◆ Exercise details
Copy all lines of the listing that include the string "Управление".

..............................

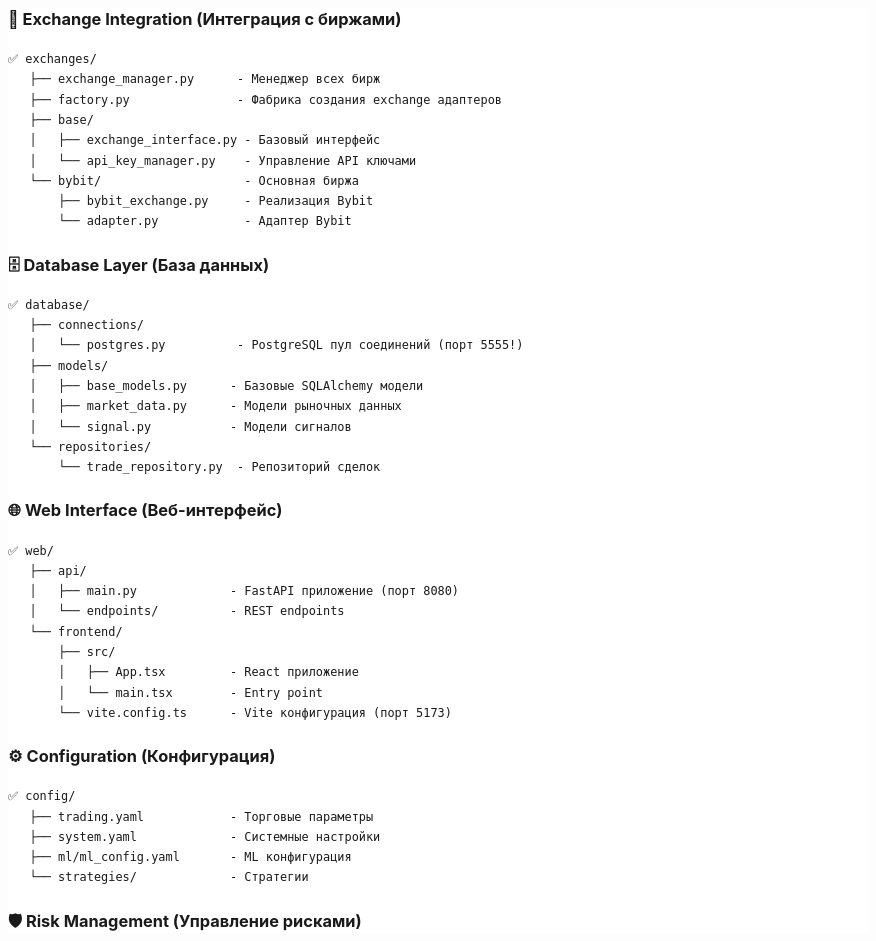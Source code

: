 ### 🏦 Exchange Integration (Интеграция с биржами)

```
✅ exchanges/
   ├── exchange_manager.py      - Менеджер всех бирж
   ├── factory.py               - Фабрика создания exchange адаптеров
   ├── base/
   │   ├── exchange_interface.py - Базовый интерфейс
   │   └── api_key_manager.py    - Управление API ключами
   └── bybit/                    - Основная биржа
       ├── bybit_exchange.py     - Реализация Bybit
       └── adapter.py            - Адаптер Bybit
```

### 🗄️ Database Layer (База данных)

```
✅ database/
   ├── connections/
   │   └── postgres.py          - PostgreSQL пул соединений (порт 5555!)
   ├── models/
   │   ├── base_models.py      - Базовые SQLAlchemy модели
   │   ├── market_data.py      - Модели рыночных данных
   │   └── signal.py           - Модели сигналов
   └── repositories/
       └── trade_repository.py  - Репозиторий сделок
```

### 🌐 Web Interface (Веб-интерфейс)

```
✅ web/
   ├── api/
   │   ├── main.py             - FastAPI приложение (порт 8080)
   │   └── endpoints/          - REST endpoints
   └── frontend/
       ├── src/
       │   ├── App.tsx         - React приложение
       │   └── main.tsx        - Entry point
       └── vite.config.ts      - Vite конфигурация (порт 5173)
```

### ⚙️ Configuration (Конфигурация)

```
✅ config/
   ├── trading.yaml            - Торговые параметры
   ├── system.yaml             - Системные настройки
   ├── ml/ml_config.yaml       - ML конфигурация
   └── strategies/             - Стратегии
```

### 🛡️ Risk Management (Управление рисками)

..............................

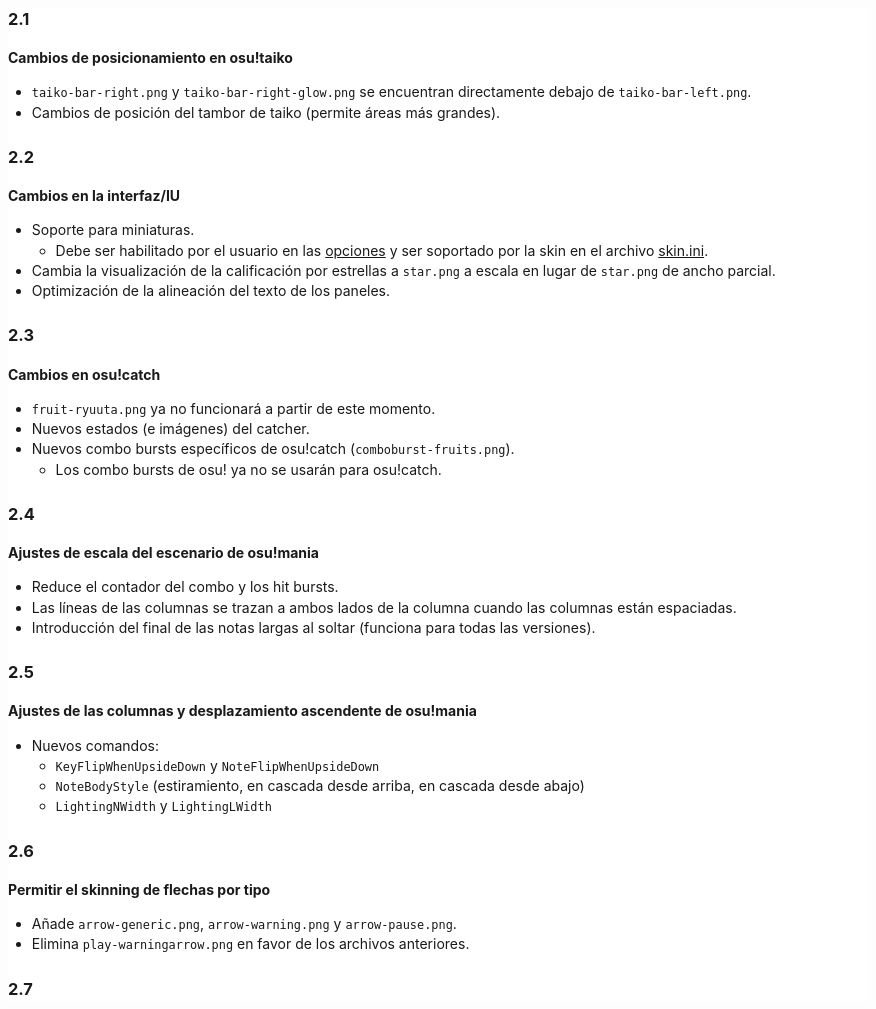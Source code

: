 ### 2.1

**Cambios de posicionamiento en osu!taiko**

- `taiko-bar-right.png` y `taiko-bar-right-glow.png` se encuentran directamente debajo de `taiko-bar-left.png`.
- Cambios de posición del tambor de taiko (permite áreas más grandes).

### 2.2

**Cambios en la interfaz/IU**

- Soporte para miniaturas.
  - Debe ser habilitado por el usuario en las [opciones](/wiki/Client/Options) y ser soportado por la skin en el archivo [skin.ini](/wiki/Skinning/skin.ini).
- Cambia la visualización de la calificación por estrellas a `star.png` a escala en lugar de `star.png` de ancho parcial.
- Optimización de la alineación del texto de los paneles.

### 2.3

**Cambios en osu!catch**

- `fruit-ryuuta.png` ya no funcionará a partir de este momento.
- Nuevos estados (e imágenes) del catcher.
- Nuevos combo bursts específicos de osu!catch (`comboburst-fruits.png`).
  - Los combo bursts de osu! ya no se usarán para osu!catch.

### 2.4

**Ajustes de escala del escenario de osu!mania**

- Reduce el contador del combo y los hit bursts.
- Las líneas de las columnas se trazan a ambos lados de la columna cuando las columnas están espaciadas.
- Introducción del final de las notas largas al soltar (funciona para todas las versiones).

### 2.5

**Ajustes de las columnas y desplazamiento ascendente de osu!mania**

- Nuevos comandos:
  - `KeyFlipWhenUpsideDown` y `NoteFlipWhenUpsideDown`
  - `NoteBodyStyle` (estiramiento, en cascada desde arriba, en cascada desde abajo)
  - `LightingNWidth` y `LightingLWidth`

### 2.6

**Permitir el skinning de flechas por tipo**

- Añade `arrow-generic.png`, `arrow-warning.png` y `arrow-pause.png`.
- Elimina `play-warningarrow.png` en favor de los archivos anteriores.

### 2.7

..............................

◆ Result of the exercise
   │   └── api_key_manager.py    - Управление API ключами
### 🛡️ Risk Management (Управление рисками)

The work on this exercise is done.